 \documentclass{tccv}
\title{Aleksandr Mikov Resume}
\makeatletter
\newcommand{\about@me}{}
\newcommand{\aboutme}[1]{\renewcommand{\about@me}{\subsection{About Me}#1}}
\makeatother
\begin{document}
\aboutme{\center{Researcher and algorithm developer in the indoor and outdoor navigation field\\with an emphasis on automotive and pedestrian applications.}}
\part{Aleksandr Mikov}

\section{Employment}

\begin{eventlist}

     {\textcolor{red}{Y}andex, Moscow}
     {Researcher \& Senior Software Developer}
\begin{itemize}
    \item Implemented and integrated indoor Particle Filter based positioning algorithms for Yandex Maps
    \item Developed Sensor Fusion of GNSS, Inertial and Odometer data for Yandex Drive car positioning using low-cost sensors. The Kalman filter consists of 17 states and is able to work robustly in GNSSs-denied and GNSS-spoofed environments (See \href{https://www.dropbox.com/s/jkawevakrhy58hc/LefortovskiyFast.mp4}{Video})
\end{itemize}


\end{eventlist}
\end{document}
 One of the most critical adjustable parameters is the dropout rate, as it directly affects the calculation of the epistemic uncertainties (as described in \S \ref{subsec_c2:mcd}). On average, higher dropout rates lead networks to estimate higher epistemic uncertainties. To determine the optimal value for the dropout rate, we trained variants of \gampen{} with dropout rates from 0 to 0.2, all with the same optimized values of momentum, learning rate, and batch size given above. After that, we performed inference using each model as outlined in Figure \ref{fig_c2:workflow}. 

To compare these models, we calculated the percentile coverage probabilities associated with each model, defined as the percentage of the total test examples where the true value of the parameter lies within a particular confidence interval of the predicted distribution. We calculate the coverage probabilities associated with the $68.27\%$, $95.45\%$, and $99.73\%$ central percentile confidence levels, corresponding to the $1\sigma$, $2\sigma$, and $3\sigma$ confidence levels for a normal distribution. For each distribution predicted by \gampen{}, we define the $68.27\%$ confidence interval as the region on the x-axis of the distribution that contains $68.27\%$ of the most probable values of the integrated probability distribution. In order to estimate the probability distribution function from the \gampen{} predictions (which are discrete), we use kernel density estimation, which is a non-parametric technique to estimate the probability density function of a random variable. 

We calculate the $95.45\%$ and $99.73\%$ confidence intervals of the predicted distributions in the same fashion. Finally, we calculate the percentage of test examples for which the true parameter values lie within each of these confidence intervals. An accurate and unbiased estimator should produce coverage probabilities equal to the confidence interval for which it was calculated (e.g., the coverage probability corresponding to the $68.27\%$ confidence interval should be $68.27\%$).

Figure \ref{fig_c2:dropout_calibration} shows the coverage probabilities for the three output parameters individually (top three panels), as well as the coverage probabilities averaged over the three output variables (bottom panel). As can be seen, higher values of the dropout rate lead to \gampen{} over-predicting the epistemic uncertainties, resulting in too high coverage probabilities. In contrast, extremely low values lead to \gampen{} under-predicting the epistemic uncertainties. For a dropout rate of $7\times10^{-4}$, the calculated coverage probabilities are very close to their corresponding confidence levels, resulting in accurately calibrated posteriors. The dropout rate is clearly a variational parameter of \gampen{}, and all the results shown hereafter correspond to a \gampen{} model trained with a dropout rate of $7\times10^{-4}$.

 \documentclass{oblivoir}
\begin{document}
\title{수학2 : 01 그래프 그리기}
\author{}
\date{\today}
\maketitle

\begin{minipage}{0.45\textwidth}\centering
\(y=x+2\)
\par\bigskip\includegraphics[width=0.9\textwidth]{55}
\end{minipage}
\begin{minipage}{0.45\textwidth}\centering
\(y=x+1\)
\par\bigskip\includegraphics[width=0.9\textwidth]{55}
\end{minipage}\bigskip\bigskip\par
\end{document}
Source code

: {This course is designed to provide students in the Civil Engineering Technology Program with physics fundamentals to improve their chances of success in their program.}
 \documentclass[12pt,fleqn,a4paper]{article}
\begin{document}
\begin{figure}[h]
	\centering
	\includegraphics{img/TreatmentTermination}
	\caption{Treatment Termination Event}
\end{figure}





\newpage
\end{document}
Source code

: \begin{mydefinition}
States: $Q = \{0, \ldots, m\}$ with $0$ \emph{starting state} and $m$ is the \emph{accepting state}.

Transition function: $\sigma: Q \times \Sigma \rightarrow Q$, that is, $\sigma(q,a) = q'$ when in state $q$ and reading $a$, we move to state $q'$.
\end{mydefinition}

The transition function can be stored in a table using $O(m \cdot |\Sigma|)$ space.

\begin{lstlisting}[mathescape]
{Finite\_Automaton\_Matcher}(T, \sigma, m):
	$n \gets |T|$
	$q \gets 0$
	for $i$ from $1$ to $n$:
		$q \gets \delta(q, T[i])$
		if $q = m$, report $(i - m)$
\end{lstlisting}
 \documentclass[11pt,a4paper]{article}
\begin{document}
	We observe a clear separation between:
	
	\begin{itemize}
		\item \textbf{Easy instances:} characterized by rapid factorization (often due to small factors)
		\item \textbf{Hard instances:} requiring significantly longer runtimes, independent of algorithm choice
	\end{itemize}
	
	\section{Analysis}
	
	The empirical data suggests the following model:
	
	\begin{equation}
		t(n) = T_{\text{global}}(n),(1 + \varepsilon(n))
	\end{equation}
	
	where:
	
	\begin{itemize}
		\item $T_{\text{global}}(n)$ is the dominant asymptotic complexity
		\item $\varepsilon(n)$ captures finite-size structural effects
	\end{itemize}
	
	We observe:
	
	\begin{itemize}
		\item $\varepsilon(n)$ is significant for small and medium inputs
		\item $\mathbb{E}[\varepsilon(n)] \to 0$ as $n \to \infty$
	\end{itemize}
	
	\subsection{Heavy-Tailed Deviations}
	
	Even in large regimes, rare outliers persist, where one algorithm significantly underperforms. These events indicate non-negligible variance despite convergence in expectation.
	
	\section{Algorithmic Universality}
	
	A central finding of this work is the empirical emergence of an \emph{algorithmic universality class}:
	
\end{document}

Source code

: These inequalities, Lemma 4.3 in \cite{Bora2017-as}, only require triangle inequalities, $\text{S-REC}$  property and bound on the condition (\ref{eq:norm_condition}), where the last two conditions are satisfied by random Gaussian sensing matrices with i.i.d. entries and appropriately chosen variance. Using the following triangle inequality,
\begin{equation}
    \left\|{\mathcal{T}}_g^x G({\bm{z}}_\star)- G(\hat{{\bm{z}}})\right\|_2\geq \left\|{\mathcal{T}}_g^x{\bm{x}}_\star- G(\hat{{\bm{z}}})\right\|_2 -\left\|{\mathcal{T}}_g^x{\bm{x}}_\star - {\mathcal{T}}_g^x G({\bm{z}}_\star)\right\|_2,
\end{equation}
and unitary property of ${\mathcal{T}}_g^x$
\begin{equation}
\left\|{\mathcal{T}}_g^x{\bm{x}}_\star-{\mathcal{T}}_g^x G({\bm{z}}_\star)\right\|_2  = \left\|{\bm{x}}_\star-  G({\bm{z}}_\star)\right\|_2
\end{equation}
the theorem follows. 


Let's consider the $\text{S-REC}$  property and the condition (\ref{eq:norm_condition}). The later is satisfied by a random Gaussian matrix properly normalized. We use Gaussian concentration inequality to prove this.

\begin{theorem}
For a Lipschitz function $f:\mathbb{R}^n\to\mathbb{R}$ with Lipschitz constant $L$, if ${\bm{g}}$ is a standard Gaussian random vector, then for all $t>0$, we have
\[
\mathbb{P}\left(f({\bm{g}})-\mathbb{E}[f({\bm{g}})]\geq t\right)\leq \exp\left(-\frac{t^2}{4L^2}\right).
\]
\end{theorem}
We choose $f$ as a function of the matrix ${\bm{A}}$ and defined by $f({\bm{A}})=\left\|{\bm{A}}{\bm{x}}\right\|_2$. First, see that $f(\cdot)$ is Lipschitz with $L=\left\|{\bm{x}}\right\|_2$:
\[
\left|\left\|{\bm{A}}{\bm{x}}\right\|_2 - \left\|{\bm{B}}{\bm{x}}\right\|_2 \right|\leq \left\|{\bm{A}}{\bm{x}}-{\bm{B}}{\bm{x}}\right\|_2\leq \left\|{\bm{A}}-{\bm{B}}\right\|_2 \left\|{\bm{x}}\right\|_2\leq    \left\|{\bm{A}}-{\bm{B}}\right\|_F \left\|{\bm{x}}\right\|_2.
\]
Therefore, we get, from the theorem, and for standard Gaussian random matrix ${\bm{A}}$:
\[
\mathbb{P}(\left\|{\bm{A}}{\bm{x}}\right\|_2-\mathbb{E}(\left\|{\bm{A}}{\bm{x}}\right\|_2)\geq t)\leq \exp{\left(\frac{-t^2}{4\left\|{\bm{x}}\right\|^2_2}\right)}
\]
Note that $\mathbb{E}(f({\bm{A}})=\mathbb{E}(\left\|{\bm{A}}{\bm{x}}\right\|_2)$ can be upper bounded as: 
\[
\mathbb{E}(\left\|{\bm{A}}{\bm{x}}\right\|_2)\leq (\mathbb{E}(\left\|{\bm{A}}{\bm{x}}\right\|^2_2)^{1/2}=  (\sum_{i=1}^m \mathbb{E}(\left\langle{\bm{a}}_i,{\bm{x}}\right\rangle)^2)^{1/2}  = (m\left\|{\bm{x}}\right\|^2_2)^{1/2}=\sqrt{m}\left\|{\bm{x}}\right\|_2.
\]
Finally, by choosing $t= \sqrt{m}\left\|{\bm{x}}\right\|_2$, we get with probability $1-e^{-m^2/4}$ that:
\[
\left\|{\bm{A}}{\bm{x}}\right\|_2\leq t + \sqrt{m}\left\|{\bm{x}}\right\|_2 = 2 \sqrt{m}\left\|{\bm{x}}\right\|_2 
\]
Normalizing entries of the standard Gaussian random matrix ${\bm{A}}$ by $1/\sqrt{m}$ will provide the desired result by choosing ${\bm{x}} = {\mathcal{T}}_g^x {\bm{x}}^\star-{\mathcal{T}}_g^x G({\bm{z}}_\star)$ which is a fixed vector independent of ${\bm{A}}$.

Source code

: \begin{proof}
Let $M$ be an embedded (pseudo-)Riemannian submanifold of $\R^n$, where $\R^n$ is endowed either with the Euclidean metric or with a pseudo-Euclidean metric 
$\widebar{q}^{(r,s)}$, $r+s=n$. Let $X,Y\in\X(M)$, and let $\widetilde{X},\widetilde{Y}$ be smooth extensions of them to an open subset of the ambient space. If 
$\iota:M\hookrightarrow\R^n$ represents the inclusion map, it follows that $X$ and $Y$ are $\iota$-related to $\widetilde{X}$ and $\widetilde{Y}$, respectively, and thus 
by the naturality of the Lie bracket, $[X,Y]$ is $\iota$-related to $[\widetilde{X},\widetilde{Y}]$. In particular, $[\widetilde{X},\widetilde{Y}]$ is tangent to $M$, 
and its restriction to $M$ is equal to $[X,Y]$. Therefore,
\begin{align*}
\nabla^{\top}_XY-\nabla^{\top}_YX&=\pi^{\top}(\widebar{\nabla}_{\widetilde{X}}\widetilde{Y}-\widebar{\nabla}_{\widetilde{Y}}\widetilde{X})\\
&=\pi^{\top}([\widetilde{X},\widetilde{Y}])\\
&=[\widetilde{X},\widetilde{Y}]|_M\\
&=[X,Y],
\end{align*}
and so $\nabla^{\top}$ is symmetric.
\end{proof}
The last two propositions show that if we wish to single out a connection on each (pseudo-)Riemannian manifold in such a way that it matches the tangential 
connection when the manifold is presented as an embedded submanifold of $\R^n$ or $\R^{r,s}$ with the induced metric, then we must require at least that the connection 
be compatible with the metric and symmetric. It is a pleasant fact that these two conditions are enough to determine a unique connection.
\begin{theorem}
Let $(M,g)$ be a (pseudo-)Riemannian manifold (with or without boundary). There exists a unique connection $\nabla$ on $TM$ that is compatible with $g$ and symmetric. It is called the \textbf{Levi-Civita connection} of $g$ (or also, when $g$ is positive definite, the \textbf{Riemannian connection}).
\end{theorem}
------------------------------------------------------------
Your task:
Quote, with nothing altered, all lines from the start of the entries to the line that carries "and algorithm developer", inclusive.

Response area:
 \documentclass{tccv}
\title{Aleksandr Mikov Resume}
\makeatletter
\newcommand{\about@me}{}
\newcommand{\aboutme}[1]{\renewcommand{\about@me}{\subsection{About Me}#1}}
\makeatother
\begin{document}
\aboutme{\center{Researcher and algorithm developer in the indoor and outdoor navigation field\\with an emphasis on automotive and pedestrian applications.}}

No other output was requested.